Кашеров полез в пачку за сигаретой, произнёс:
— Василий Емельянович, а вы уверены, что докажете? Да и мы… идём лишь вам навстречу! Хотели проверить, раз уж он был на учёте у психиатров, вот и всё.
— Но почему? Что он такого "ненормального" сделал на этот раз?
— Что сделал? — Генерал переглянулся с Хозяином. — Да уж сделал… Ударил в лицо капитана милиции, дежурившего на районной дороге. Понимаете, человек был при исполнении!..

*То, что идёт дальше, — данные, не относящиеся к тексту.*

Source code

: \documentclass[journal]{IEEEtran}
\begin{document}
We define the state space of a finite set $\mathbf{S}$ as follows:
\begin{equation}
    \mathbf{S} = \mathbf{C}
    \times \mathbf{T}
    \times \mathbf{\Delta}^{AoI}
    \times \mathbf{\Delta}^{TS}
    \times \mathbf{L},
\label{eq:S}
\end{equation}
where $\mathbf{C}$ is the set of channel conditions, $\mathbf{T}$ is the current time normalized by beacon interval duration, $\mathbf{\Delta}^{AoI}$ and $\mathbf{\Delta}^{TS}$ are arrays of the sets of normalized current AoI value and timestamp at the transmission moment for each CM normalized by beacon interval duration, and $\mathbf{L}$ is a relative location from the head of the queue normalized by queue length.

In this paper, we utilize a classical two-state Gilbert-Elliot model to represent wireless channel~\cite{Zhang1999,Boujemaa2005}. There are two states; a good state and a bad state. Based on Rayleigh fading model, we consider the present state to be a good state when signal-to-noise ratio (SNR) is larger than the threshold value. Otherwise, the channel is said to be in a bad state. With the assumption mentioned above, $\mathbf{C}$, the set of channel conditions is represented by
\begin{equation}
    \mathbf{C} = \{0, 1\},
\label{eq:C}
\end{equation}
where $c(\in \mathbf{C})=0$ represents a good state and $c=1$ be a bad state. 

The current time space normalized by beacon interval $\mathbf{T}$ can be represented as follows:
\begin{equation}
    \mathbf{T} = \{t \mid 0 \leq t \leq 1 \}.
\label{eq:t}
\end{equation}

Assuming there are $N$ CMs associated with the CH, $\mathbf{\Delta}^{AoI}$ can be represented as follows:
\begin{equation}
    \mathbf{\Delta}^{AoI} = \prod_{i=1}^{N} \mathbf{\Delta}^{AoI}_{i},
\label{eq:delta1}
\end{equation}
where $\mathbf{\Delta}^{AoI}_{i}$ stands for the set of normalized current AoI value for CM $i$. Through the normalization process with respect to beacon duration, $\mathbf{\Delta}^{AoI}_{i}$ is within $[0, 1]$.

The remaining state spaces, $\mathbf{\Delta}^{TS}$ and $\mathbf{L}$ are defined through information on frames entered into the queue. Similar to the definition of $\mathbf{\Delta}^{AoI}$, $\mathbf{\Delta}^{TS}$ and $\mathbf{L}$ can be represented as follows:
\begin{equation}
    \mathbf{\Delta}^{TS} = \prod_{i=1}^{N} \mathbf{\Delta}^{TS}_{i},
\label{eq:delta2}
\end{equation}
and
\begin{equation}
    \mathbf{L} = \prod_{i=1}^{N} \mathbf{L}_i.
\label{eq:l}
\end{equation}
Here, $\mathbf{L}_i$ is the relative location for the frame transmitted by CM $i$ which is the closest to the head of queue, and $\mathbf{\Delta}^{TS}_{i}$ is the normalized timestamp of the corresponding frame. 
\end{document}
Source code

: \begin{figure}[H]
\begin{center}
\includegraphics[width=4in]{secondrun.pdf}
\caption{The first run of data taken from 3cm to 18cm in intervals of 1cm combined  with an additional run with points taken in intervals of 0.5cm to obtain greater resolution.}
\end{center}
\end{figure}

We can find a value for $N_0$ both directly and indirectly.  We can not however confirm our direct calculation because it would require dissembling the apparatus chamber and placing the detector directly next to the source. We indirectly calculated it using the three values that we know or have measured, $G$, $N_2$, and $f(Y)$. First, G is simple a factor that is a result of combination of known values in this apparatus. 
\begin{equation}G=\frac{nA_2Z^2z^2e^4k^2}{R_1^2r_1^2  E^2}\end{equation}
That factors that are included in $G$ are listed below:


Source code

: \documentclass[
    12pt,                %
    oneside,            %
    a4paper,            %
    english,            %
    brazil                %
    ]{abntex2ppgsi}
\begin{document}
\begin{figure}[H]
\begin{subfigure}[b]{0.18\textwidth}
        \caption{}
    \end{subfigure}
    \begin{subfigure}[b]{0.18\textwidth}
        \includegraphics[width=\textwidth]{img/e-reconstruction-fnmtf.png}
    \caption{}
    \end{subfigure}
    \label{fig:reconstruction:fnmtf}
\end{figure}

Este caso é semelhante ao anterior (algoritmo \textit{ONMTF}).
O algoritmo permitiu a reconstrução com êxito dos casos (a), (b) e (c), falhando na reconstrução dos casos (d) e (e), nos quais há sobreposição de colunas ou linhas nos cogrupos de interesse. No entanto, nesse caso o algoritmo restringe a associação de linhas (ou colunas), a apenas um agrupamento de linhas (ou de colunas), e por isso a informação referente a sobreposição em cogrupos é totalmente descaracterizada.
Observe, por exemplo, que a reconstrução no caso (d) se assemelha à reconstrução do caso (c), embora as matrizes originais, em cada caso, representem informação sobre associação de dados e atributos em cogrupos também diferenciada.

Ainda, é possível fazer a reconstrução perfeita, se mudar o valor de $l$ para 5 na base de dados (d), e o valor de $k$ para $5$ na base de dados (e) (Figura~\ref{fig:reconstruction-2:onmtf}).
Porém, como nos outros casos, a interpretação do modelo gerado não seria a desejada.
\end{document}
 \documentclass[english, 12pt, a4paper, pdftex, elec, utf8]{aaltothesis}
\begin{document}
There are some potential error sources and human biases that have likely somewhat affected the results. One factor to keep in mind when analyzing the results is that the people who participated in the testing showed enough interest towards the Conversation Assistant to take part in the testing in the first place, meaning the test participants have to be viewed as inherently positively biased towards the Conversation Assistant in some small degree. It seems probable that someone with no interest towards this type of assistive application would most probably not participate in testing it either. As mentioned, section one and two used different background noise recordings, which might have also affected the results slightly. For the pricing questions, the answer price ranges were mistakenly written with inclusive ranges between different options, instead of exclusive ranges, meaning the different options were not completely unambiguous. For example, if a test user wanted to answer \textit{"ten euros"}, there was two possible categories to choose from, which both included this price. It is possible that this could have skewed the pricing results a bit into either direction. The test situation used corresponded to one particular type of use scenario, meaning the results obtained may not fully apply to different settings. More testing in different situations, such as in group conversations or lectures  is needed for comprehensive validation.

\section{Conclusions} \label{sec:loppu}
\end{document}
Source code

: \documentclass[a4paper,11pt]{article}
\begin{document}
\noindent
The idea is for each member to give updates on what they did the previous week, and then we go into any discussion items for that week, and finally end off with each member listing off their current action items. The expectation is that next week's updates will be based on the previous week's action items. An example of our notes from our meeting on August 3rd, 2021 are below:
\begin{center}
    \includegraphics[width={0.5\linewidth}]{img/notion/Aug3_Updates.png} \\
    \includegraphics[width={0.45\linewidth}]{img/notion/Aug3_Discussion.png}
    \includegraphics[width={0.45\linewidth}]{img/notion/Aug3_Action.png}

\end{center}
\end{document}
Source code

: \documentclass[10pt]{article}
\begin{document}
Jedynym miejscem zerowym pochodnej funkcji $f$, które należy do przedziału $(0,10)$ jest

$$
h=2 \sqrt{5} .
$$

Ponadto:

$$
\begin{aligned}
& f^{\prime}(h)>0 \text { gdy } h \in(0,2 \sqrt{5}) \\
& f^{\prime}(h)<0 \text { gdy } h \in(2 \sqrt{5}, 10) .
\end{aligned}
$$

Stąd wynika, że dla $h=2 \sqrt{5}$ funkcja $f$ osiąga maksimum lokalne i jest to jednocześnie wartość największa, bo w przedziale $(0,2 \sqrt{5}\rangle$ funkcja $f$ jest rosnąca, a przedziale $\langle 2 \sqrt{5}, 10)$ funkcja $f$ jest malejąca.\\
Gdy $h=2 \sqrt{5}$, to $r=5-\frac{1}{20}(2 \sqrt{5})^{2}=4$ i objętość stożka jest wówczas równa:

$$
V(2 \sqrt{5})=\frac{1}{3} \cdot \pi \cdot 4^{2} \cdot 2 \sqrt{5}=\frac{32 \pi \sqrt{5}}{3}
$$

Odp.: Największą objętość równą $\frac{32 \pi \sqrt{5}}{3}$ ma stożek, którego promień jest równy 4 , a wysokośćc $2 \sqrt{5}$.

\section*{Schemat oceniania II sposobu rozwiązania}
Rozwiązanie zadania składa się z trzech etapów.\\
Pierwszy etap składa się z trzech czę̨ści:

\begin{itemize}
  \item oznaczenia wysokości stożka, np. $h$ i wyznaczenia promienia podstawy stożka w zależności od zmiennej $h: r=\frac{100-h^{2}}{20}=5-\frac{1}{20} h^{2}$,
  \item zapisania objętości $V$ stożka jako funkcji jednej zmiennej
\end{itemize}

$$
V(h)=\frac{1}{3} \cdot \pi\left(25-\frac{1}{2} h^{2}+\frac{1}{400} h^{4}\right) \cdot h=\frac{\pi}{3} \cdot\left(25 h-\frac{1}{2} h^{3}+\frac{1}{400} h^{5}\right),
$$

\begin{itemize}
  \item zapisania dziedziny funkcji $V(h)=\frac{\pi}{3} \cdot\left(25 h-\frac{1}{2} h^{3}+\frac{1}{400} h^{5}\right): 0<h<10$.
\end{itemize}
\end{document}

— Как это вышло? — недоумевал Крамаренцев. — Свидетели имеются? У брата, верно, есть мотоцикл. Он носится на нём. Но ударить человека…
— От так, Василий, той, Емельянович! — снова вступил в разговор Хозяин. — Официально тебе гоорю: розыскуй свого брата, й объясни ему ситуацию. Если не хочет иметь дела, той, из прокурором Брагинским.
Василий поднялся.
— Ладно, я поговорю с братом. А пока… ничего не могу обещать.
— Да, Василий Емельяныч! — вспомнил что-то генерал. — А путёвочку-то… верните мне.
— У меня её нет.
— Как это нет? А где же она?
— У брата.
— А где ваш брат? — заволновался генерал, почуяв неладное.
— Не знаю, товарищ генерал.
— Вы бросьте мне эти шуточки! — вскочил Кашеров. — Тут вам не дети! Даю трое суток. Не разыщете, пеняйте на себя! Сообщим обо всём по месту вашего проживания.
— Я могу идти?
— Йди, — хмуро буркнул Хозяин.
Когда Крамаренцев, обмякший, ослабевший от напряжения, вышел к ожидавшему в сквере Русанову, Хозяин удовлетворённо проговорил:
— А ничё, ты правильно придумал из этим… из капитаном! Молодец. Никуда они тепер ни денуца!
Садясь, Кашеров вздохнул:
— Хорошо бы. Ведь младший будет всё отрицать!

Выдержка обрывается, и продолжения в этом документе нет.